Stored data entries
= Beginning of Section =

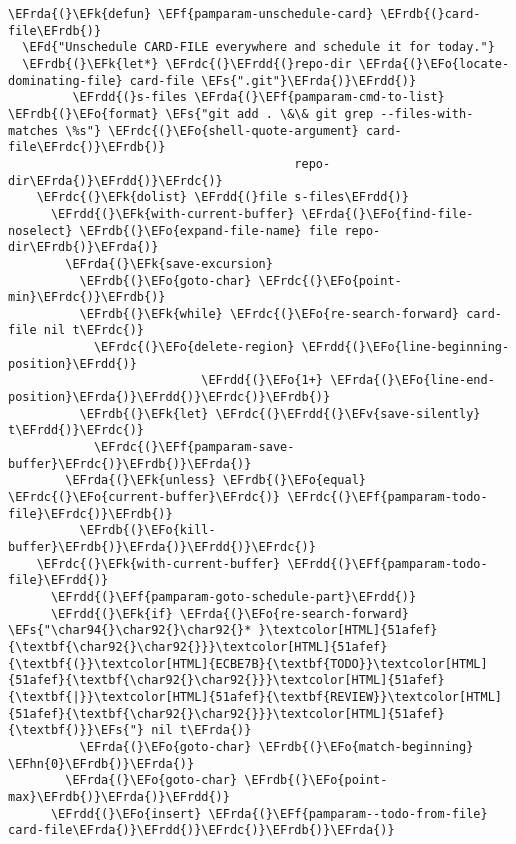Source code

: \documentclass[a4wide,10pt]{article}
\newcommand{\EFs}[1]{\textcolor{EFs}{#1}} %
\newcommand{\EFd}[1]{\textcolor{EFd}{#1}} %
\newcommand{\EFk}[1]{\textcolor{EFk}{#1}} %
\newcommand{\EFf}[1]{\textcolor{EFf}{#1}} %
\newcommand{\EFv}[1]{\textcolor{EFv}{#1}} %
\newcommand{\EFo}[1]{\textcolor{EFo}{#1}} %
\newcommand{\EFhn}[1]{\textcolor{EFhn}{\textbf{#1}}} %
\newcommand{\EFrda}[1]{\textcolor{EFrda}{#1}} %
\newcommand{\EFrdb}[1]{\textcolor{EFrdb}{#1}} %
\newcommand{\EFrdc}[1]{\textcolor{EFrdc}{#1}} %
\newcommand{\EFrdd}[1]{\textcolor{EFrdd}{#1}} %
\begin{document}
\begin{Code}
\begin{Verbatim}
\EFrda{(}\EFk{defun} \EFf{pamparam-unschedule-card} \EFrdb{(}card-file\EFrdb{)}
  \EFd{"Unschedule CARD-FILE everywhere and schedule it for today."}
  \EFrdb{(}\EFk{let*} \EFrdc{(}\EFrdd{(}repo-dir \EFrda{(}\EFo{locate-dominating-file} card-file \EFs{".git"}\EFrda{)}\EFrdd{)}
         \EFrdd{(}s-files \EFrda{(}\EFf{pamparam-cmd-to-list} \EFrdb{(}\EFo{format} \EFs{"git add . \&\& git grep --files-with-matches \%s"} \EFrdc{(}\EFo{shell-quote-argument} card-file\EFrdc{)}\EFrdb{)}
                                        repo-dir\EFrda{)}\EFrdd{)}\EFrdc{)}
    \EFrdc{(}\EFk{dolist} \EFrdd{(}file s-files\EFrdd{)}
      \EFrdd{(}\EFk{with-current-buffer} \EFrda{(}\EFo{find-file-noselect} \EFrdb{(}\EFo{expand-file-name} file repo-dir\EFrdb{)}\EFrda{)}
        \EFrda{(}\EFk{save-excursion}
          \EFrdb{(}\EFo{goto-char} \EFrdc{(}\EFo{point-min}\EFrdc{)}\EFrdb{)}
          \EFrdb{(}\EFk{while} \EFrdc{(}\EFo{re-search-forward} card-file nil t\EFrdc{)}
            \EFrdc{(}\EFo{delete-region} \EFrdd{(}\EFo{line-beginning-position}\EFrdd{)}
                           \EFrdd{(}\EFo{1+} \EFrda{(}\EFo{line-end-position}\EFrda{)}\EFrdd{)}\EFrdc{)}\EFrdb{)}
          \EFrdb{(}\EFk{let} \EFrdc{(}\EFrdd{(}\EFv{save-silently} t\EFrdd{)}\EFrdc{)}
            \EFrdc{(}\EFf{pamparam-save-buffer}\EFrdc{)}\EFrdb{)}\EFrda{)}
        \EFrda{(}\EFk{unless} \EFrdb{(}\EFo{equal} \EFrdc{(}\EFo{current-buffer}\EFrdc{)} \EFrdc{(}\EFf{pamparam-todo-file}\EFrdc{)}\EFrdb{)}
          \EFrdb{(}\EFo{kill-buffer}\EFrdb{)}\EFrda{)}\EFrdd{)}\EFrdc{)}
    \EFrdc{(}\EFk{with-current-buffer} \EFrdd{(}\EFf{pamparam-todo-file}\EFrdd{)}
      \EFrdd{(}\EFf{pamparam-goto-schedule-part}\EFrdd{)}
      \EFrdd{(}\EFk{if} \EFrda{(}\EFo{re-search-forward} \EFs{"\char94{}\char92{}\char92{}* }\textcolor[HTML]{51afef}{\textbf{\char92{}\char92{}}}\textcolor[HTML]{51afef}{\textbf{(}}\textcolor[HTML]{ECBE7B}{\textbf{TODO}}\textcolor[HTML]{51afef}{\textbf{\char92{}\char92{}}}\textcolor[HTML]{51afef}{\textbf{|}}\textcolor[HTML]{51afef}{\textbf{REVIEW}}\textcolor[HTML]{51afef}{\textbf{\char92{}\char92{}}}\textcolor[HTML]{51afef}{\textbf{)}}\EFs{"} nil t\EFrda{)}
          \EFrda{(}\EFo{goto-char} \EFrdb{(}\EFo{match-beginning} \EFhn{0}\EFrdb{)}\EFrda{)}
        \EFrda{(}\EFo{goto-char} \EFrdb{(}\EFo{point-max}\EFrdb{)}\EFrda{)}\EFrdd{)}
      \EFrdd{(}\EFo{insert} \EFrda{(}\EFf{pamparam--todo-from-file} card-file\EFrda{)}\EFrdd{)}\EFrdc{)}\EFrdb{)}\EFrda{)}


\end{Verbatim}
\end{Code}
\end{document}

= End of Section =

* **DESCRIPTION OF THE TASK**
Repeat the data above exactly, but not the pictures.

* **SOLUTION TO THIS TASK**
Source code

: \documentclass[a4wide,10pt]{article}
\newcommand{\EFs}[1]{\textcolor{EFs}{#1}} %
\newcommand{\EFd}[1]{\textcolor{EFd}{#1}} %
\newcommand{\EFk}[1]{\textcolor{EFk}{#1}} %
\newcommand{\EFf}[1]{\textcolor{EFf}{#1}} %
\newcommand{\EFv}[1]{\textcolor{EFv}{#1}} %
\newcommand{\EFo}[1]{\textcolor{EFo}{#1}} %
\newcommand{\EFhn}[1]{\textcolor{EFhn}{\textbf{#1}}} %
\newcommand{\EFrda}[1]{\textcolor{EFrda}{#1}} %
\newcommand{\EFrdb}[1]{\textcolor{EFrdb}{#1}} %
\newcommand{\EFrdc}[1]{\textcolor{EFrdc}{#1}} %
\newcommand{\EFrdd}[1]{\textcolor{EFrdd}{#1}} %
\begin{document}
\begin{Code}
\begin{Verbatim}
\EFrda{(}\EFk{defun} \EFf{pamparam-unschedule-card} \EFrdb{(}card-file\EFrdb{)}
  \EFd{"Unschedule CARD-FILE everywhere and schedule it for today."}
  \EFrdb{(}\EFk{let*} \EFrdc{(}\EFrdd{(}repo-dir \EFrda{(}\EFo{locate-dominating-file} card-file \EFs{".git"}\EFrda{)}\EFrdd{)}
         \EFrdd{(}s-files \EFrda{(}\EFf{pamparam-cmd-to-list} \EFrdb{(}\EFo{format} \EFs{"git add . \&\& git grep --files-with-matches \%s"} \EFrdc{(}\EFo{shell-quote-argument} card-file\EFrdc{)}\EFrdb{)}
                                        repo-dir\EFrda{)}\EFrdd{)}\EFrdc{)}
    \EFrdc{(}\EFk{dolist} \EFrdd{(}file s-files\EFrdd{)}
      \EFrdd{(}\EFk{with-current-buffer} \EFrda{(}\EFo{find-file-noselect} \EFrdb{(}\EFo{expand-file-name} file repo-dir\EFrdb{)}\EFrda{)}
        \EFrda{(}\EFk{save-excursion}
          \EFrdb{(}\EFo{goto-char} \EFrdc{(}\EFo{point-min}\EFrdc{)}\EFrdb{)}
          \EFrdb{(}\EFk{while} \EFrdc{(}\EFo{re-search-forward} card-file nil t\EFrdc{)}
            \EFrdc{(}\EFo{delete-region} \EFrdd{(}\EFo{line-beginning-position}\EFrdd{)}
                           \EFrdd{(}\EFo{1+} \EFrda{(}\EFo{line-end-position}\EFrda{)}\EFrdd{)}\EFrdc{)}\EFrdb{)}
          \EFrdb{(}\EFk{let} \EFrdc{(}\EFrdd{(}\EFv{save-silently} t\EFrdd{)}\EFrdc{)}
            \EFrdc{(}\EFf{pamparam-save-buffer}\EFrdc{)}\EFrdb{)}\EFrda{)}
        \EFrda{(}\EFk{unless} \EFrdb{(}\EFo{equal} \EFrdc{(}\EFo{current-buffer}\EFrdc{)} \EFrdc{(}\EFf{pamparam-todo-file}\EFrdc{)}\EFrdb{)}
          \EFrdb{(}\EFo{kill-buffer}\EFrdb{)}\EFrda{)}\EFrdd{)}\EFrdc{)}
    \EFrdc{(}\EFk{with-current-buffer} \EFrdd{(}\EFf{pamparam-todo-file}\EFrdd{)}
      \EFrdd{(}\EFf{pamparam-goto-schedule-part}\EFrdd{)}
      \EFrdd{(}\EFk{if} \EFrda{(}\EFo{re-search-forward} \EFs{"\char94{}\char92{}\char92{}* }\textcolor[HTML]{51afef}{\textbf{\char92{}\char92{}}}\textcolor[HTML]{51afef}{\textbf{(}}\textcolor[HTML]{ECBE7B}{\textbf{TODO}}\textcolor[HTML]{51afef}{\textbf{\char92{}\char92{}}}\textcolor[HTML]{51afef}{\textbf{|}}\textcolor[HTML]{51afef}{\textbf{REVIEW}}\textcolor[HTML]{51afef}{\textbf{\char92{}\char92{}}}\textcolor[HTML]{51afef}{\textbf{)}}\EFs{"} nil t\EFrda{)}
          \EFrda{(}\EFo{goto-char} \EFrdb{(}\EFo{match-beginning} \EFhn{0}\EFrdb{)}\EFrda{)}
        \EFrda{(}\EFo{goto-char} \EFrdb{(}\EFo{point-max}\EFrdb{)}\EFrda{)}\EFrdd{)}
      \EFrdd{(}\EFo{insert} \EFrda{(}\EFf{pamparam--todo-from-file} card-file\EFrda{)}\EFrdd{)}\EFrdc{)}\EFrdb{)}\EFrda{)}


\end{Verbatim}
\end{Code}
\end{document}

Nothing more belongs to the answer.